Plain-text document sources

▼▼▼

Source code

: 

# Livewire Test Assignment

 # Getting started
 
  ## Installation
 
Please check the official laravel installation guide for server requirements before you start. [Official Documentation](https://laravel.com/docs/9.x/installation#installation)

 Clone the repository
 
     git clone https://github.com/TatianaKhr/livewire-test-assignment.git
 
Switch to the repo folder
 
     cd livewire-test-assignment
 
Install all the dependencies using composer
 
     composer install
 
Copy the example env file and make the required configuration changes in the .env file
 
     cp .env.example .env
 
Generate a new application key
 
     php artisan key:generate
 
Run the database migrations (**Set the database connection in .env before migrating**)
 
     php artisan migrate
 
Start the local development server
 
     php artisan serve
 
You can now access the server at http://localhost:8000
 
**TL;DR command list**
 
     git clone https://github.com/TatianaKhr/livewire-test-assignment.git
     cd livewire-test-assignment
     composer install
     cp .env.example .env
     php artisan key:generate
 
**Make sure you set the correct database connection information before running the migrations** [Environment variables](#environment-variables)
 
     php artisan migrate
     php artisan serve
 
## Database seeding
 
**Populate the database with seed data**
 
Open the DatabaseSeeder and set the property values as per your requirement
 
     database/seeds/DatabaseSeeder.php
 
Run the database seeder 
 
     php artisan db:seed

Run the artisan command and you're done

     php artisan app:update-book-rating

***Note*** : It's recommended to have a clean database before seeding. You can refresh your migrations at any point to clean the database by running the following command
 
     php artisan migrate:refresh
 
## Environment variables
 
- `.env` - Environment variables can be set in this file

▲▲▲
▼▼▼

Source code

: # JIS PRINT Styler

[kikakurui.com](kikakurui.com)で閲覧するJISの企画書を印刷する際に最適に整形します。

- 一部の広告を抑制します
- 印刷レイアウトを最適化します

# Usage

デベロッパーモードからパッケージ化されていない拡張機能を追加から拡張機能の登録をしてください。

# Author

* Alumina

▲▲▲

ACTIVITY> Which lines in the records above contain the word "seeding"? Copy each one.

TASK ANSWER>
## Database seeding
***Note*** : It's recommended to have a clean database before seeding. You can refresh your migrations at any point to clean the database by running the following command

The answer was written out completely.